From the line with "the functional group." to the final line of the records, every line is to be duplicated exactly, both of those lines included.
☆ ☆ ☆ ☆
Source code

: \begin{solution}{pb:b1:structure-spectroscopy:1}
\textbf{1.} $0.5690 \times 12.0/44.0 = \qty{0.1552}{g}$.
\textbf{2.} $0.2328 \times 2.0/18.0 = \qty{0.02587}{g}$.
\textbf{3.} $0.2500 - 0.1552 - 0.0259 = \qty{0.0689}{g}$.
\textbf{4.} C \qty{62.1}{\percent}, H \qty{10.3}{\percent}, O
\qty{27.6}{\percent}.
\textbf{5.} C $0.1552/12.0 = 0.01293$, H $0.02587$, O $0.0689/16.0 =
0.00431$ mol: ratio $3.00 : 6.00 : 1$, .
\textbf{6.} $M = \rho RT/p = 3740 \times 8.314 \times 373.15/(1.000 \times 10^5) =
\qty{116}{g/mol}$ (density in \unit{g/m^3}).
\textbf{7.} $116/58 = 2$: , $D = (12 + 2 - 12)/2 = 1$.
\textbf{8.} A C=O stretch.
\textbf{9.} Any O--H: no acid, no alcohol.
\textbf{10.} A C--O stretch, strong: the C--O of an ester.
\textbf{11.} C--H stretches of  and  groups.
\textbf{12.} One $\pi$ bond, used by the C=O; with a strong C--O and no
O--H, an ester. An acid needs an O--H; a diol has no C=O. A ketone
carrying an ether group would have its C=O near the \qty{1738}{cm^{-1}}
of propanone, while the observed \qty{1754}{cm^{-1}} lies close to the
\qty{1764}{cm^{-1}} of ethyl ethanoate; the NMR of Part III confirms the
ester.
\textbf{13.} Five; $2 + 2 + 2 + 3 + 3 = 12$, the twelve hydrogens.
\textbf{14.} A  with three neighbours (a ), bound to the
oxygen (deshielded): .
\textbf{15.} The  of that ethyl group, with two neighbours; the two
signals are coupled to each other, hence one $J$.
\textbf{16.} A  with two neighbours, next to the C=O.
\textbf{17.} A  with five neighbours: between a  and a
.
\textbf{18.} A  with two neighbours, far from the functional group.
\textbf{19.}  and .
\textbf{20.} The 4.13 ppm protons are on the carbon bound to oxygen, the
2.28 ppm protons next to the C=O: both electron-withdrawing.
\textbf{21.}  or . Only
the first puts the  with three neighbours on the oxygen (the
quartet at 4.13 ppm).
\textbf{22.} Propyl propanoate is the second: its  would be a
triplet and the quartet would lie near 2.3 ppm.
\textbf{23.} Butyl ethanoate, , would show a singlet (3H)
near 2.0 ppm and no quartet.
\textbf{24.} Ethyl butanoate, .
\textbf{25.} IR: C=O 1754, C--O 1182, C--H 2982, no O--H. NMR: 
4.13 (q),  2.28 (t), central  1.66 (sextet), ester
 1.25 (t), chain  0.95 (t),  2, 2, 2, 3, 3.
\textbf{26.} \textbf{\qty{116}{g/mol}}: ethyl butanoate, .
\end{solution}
☆ ☆ ☆ ☆
### [Finished task]
\textbf{18.} A  with two neighbours, far from the functional group.
\textbf{19.}  and .
\textbf{20.} The 4.13 ppm protons are on the carbon bound to oxygen, the
2.28 ppm protons next to the C=O: both electron-withdrawing.
\textbf{21.}  or . Only
the first puts the  with three neighbours on the oxygen (the
quartet at 4.13 ppm).
\textbf{22.} Propyl propanoate is the second: its  would be a
triplet and the quartet would lie near 2.3 ppm.
\textbf{23.} Butyl ethanoate, , would show a singlet (3H)
near 2.0 ppm and no quartet.
\textbf{24.} Ethyl butanoate, .
\textbf{25.} IR: C=O 1754, C--O 1182, C--H 2982, no O--H. NMR: 
4.13 (q),  2.28 (t), central  1.66 (sextet), ester
 1.25 (t), chain  0.95 (t),  2, 2, 2, 3, 3.
\textbf{26.} \textbf{\qty{116}{g/mol}}: ethyl butanoate, .
\end{solution}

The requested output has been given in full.